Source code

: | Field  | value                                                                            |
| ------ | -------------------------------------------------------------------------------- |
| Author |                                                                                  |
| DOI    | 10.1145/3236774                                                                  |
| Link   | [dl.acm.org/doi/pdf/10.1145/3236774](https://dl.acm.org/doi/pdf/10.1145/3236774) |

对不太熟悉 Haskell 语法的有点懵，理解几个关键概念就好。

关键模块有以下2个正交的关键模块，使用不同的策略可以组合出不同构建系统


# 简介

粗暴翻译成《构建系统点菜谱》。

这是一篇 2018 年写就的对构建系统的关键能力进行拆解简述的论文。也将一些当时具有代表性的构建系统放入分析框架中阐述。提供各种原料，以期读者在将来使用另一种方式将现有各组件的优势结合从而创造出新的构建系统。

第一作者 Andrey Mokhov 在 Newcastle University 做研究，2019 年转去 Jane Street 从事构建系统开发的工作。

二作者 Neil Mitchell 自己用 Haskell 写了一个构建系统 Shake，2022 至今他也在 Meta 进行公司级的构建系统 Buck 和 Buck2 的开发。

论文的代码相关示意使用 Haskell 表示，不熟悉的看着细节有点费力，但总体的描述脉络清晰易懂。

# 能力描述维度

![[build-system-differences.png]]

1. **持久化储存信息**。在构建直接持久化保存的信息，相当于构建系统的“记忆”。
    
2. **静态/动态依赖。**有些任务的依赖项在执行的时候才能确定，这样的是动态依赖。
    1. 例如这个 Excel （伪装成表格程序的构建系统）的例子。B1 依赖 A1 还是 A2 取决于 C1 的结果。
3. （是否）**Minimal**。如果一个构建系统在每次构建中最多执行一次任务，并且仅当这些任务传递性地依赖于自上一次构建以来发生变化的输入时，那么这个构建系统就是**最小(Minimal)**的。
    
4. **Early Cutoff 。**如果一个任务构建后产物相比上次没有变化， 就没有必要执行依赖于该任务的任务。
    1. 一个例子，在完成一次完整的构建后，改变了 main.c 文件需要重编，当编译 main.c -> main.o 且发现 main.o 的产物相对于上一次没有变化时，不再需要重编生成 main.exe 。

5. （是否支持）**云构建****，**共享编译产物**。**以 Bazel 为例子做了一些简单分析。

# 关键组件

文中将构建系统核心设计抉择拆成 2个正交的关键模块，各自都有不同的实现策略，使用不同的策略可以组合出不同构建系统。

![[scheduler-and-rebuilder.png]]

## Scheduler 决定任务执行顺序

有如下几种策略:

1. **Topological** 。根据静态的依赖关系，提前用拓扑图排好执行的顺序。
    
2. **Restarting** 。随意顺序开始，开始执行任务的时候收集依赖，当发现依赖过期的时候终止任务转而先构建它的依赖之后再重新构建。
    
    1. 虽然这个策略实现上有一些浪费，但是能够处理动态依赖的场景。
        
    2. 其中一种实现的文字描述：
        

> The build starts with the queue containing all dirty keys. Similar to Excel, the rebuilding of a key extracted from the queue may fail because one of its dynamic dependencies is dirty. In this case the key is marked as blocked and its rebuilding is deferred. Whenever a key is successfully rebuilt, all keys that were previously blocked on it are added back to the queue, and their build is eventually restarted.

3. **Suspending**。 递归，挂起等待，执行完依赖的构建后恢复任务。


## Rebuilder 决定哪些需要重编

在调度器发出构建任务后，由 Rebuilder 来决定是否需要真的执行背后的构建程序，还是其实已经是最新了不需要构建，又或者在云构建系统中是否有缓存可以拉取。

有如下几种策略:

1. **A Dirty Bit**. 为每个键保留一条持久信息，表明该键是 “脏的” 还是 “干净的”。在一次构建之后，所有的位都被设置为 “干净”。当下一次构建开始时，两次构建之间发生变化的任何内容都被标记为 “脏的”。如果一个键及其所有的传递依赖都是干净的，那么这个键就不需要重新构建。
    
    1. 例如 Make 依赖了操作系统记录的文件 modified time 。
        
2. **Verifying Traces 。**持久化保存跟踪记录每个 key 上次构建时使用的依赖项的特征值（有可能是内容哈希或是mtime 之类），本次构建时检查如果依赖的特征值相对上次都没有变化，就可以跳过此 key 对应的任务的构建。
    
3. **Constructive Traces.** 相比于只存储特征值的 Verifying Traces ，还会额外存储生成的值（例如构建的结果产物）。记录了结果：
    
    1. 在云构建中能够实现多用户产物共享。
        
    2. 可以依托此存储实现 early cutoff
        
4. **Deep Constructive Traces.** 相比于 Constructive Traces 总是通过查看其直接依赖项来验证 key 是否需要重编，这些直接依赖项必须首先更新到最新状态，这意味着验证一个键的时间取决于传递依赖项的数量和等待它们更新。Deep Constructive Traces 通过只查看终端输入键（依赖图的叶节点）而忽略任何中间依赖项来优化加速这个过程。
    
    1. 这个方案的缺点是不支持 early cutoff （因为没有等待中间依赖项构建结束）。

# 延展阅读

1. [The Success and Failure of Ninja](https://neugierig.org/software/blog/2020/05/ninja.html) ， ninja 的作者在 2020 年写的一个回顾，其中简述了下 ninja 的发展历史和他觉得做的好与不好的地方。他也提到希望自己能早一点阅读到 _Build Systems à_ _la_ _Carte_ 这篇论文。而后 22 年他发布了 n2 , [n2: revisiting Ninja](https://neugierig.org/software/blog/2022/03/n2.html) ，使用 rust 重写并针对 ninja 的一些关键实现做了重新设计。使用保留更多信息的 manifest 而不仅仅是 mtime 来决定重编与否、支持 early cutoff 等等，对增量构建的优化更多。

────

DESCRIPTION OF THE TASK.
Every line above with the string "Traces" in it should be copied into the answer.

REPLY TO THE TASK.
2. **Verifying Traces 。**持久化保存跟踪记录每个 key 上次构建时使用的依赖项的特征值（有可能是内容哈希或是mtime 之类），本次构建时检查如果依赖的特征值相对上次都没有变化，就可以跳过此 key 对应的任务的构建。
3. **Constructive Traces.** 相比于只存储特征值的 Verifying Traces ，还会额外存储生成的值（例如构建的结果产物）。记录了结果：
4. **Deep Constructive Traces.** 相比于 Constructive Traces 总是通过查看其直接依赖项来验证 key 是否需要重编，这些直接依赖项必须首先更新到最新状态，这意味着验证一个键的时间取决于传递依赖项的数量和等待它们更新。Deep Constructive Traces 通过只查看终端输入键（依赖图的叶节点）而忽略任何中间依赖项来优化加速这个过程。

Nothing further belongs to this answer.